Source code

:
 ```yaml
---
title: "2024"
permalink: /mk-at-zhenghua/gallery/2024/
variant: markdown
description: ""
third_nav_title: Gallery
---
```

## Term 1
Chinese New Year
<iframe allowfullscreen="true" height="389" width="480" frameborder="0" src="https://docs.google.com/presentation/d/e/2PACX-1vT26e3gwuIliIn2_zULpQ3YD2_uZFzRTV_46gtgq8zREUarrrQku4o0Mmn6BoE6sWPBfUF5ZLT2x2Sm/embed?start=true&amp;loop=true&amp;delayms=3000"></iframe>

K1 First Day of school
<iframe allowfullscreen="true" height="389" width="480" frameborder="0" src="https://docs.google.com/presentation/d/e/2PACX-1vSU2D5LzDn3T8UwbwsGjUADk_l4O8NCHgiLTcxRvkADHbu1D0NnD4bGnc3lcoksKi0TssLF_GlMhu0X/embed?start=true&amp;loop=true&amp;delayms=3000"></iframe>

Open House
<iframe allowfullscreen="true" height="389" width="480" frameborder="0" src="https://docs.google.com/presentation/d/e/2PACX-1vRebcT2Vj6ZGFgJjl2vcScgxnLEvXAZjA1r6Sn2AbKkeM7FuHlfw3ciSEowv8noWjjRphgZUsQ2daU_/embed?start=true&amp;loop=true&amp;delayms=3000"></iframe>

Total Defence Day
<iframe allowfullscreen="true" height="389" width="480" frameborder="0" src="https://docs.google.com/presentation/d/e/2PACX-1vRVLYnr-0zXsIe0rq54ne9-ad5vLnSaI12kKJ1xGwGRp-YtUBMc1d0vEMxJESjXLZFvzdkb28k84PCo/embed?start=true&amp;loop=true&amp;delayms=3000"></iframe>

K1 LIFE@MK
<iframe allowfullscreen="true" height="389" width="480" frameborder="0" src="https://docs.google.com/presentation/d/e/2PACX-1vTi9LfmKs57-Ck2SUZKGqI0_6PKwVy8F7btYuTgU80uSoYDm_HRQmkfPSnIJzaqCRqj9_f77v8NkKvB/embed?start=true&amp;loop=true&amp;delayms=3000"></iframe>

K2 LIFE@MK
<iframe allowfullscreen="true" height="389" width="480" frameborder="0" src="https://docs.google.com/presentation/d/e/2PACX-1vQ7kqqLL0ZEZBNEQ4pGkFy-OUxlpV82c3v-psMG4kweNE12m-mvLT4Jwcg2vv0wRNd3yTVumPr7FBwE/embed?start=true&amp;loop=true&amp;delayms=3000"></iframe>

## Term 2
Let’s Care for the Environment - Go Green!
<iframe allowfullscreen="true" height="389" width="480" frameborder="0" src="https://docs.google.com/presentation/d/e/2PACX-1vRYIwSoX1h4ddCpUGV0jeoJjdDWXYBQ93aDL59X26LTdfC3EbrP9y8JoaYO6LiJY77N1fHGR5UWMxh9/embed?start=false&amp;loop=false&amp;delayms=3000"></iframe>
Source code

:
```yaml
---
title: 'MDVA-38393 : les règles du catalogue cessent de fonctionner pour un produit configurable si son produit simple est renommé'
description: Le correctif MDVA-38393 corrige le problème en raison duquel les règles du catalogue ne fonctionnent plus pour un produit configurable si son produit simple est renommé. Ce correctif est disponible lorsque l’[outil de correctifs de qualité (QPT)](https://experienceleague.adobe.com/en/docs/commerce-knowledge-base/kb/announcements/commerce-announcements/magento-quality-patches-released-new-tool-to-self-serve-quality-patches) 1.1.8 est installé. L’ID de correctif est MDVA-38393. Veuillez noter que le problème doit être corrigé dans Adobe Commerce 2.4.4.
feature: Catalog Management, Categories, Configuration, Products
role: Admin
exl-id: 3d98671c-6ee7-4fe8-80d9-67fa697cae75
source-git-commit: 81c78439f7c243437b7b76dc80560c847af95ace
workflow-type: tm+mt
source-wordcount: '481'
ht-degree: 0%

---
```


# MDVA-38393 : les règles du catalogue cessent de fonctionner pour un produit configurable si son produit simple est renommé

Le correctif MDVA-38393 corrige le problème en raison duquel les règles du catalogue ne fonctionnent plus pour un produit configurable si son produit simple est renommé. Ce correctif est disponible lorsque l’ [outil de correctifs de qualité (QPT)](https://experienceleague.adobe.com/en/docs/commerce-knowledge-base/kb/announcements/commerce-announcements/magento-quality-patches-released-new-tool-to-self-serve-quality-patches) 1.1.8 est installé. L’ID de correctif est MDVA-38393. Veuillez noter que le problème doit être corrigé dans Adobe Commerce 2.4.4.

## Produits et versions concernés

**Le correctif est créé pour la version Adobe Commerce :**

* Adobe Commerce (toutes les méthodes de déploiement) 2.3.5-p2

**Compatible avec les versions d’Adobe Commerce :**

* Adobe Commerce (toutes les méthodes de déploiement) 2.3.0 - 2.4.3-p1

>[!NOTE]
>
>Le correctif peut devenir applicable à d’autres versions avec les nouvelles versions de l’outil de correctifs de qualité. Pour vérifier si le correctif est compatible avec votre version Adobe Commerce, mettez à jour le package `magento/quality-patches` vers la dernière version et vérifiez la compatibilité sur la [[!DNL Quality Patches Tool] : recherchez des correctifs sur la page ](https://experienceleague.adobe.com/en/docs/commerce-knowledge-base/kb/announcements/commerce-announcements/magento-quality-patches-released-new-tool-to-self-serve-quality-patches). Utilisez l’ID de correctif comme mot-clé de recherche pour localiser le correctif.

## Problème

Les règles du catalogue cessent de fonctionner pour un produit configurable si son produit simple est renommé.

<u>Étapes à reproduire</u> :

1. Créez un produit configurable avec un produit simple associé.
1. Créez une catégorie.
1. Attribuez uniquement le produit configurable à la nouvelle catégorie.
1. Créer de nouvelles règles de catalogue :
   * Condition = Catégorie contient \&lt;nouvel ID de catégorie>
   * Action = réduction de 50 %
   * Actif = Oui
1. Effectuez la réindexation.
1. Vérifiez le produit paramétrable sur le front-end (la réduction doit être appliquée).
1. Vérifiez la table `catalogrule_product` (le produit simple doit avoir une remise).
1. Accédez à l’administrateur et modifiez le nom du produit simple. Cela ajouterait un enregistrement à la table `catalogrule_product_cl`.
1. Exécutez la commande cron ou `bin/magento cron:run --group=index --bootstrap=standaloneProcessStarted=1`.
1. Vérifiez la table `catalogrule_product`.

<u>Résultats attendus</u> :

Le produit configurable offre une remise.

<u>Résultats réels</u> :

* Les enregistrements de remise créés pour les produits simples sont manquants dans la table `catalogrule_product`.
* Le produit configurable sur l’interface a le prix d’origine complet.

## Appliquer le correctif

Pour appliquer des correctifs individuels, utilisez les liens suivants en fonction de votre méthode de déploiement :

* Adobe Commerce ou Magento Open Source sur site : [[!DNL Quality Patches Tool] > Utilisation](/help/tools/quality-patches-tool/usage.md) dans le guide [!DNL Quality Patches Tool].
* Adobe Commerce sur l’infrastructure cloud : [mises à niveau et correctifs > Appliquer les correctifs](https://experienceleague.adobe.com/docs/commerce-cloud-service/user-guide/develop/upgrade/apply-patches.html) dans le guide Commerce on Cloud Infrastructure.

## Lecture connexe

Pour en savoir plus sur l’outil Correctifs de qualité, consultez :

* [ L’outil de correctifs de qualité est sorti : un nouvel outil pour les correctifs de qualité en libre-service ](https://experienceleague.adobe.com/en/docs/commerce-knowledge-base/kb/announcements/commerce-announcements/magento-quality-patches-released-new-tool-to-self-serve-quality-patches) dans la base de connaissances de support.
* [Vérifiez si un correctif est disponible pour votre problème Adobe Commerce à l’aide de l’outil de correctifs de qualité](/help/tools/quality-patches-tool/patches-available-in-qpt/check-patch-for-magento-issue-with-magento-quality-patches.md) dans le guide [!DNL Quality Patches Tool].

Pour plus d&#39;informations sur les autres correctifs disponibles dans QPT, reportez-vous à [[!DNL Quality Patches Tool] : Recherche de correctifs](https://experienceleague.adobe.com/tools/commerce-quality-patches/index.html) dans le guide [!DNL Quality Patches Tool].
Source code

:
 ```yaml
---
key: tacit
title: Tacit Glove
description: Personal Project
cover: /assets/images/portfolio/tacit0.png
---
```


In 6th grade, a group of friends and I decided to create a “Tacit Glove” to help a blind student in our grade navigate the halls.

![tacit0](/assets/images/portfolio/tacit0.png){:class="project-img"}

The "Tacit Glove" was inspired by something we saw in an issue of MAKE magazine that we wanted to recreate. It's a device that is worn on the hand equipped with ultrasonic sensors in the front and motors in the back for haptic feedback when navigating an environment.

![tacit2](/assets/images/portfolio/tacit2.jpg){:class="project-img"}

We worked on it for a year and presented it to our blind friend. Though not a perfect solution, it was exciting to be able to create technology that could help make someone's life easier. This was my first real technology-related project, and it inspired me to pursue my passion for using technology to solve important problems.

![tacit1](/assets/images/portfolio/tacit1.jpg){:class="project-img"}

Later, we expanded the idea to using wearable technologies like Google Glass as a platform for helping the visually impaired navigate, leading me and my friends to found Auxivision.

What this task involves:
Your task is to copy every line in the entries that holds the string "portfolio".

Expected answer:
cover: /assets/images/portfolio/tacit0.png
![tacit0](/assets/images/portfolio/tacit0.png){:class="project-img"}
![tacit2](/assets/images/portfolio/tacit2.jpg){:class="project-img"}
![tacit1](/assets/images/portfolio/tacit1.jpg){:class="project-img"}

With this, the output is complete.